Alphabet confirmed to CNBC that it opened a special litigation committee in January when its shareholders filed a lawsuit against the board accusing it of covering up sexual misconduct.
“The Directors’ wrongful conduct allowed the illegal conduct to proliferate and continue,” the suit said, according to a New York Times report at the time it was filed.
"As such, members of Alphabet’s Board were knowing and direct enablers of sexual harassment and discrimination."
Google paid out $90 million in severance to Android co-founder Andy Rubin after the company found a sexual harassment claim against him to be credible, the Times reported.
The technology giant doesn’t provide any severance package to regular employees, just top executives, according to the shareholder lawsuit.
Google CEO Sundar Pichai said in October 2018 that the company fired 48 employees over two years for sexual harassment, according to the Times.
David Drummond, Alphabet's chief legal officer, is one of the executives under investigation, CNBC said.

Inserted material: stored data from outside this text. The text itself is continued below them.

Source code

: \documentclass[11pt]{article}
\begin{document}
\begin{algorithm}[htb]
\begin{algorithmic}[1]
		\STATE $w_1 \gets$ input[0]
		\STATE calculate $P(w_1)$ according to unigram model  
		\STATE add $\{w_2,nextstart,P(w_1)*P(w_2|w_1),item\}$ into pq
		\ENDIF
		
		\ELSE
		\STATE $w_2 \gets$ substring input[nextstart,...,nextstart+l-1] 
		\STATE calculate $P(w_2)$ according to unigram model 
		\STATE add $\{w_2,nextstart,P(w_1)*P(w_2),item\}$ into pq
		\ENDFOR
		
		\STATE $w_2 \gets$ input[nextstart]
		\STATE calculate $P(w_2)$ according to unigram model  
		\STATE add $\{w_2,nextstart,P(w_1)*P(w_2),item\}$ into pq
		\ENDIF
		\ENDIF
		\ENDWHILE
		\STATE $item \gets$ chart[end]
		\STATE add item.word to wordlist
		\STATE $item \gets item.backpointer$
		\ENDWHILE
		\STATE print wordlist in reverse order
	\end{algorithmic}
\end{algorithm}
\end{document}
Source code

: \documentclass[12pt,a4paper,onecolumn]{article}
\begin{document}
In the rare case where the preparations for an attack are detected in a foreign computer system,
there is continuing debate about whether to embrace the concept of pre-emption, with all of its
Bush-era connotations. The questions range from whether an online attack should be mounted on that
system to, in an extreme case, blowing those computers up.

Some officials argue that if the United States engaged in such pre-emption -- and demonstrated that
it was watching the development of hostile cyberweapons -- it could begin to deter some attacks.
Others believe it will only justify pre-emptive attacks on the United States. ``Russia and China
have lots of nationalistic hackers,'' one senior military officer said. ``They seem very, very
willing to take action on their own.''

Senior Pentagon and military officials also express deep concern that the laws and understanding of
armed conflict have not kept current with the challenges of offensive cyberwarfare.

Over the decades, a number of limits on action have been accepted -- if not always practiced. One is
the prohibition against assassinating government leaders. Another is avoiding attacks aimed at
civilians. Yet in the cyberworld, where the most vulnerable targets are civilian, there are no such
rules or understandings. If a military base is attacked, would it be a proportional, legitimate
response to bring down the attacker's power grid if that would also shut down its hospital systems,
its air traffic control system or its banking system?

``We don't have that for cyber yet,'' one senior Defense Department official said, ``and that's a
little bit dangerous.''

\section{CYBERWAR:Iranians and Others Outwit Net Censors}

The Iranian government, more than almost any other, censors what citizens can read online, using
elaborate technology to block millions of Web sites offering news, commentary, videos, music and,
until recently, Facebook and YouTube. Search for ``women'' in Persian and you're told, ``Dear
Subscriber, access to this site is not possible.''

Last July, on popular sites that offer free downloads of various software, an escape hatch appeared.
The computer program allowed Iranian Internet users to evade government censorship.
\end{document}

Jennifer Blakely, a former lawyer at Google, said Drummond had an extramarital affair with her in violation of Google’s policy that bans relationships within the "chain of command." She also accused Drummond of neglecting a child they had together in 2007.
Drummond married another Google employee in September, according to CNBC.
Alphabet expects to complete the internal investigation by Dec. 13, when it has to give an official response to the lawsuit in Santa Clara County Superior Court, Reuters reported Wednesday.
New York-based law firm Cravath Swaine & Moore is assisting Alphabet with the lawsuit, the newswire said.
Alphabet shares were down 0.16% at $1,289 in Wednesday's after hours session.